-- DATASET EXCERPTS --
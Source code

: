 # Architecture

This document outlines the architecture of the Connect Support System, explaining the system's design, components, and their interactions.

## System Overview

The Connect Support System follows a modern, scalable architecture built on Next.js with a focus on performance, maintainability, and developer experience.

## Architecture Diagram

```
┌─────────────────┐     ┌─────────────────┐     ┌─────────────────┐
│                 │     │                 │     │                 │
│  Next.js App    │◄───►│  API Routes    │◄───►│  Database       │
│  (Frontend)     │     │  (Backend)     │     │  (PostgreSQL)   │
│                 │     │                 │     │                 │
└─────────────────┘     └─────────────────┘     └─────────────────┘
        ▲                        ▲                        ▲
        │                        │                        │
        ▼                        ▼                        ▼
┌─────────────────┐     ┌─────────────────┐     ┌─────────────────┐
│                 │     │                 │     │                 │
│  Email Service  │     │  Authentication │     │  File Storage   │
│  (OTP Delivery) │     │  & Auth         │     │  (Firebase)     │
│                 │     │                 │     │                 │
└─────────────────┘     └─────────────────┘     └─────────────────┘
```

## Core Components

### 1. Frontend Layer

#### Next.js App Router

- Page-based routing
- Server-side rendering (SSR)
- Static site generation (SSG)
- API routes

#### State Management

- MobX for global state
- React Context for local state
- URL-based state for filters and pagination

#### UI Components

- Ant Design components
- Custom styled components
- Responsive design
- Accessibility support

-- EXERCISE --
Which lines of the listing include the string "based"? Pull them out.

-- RESPONSE BOX --
- Page-based routing
- URL-based state for filters and pagination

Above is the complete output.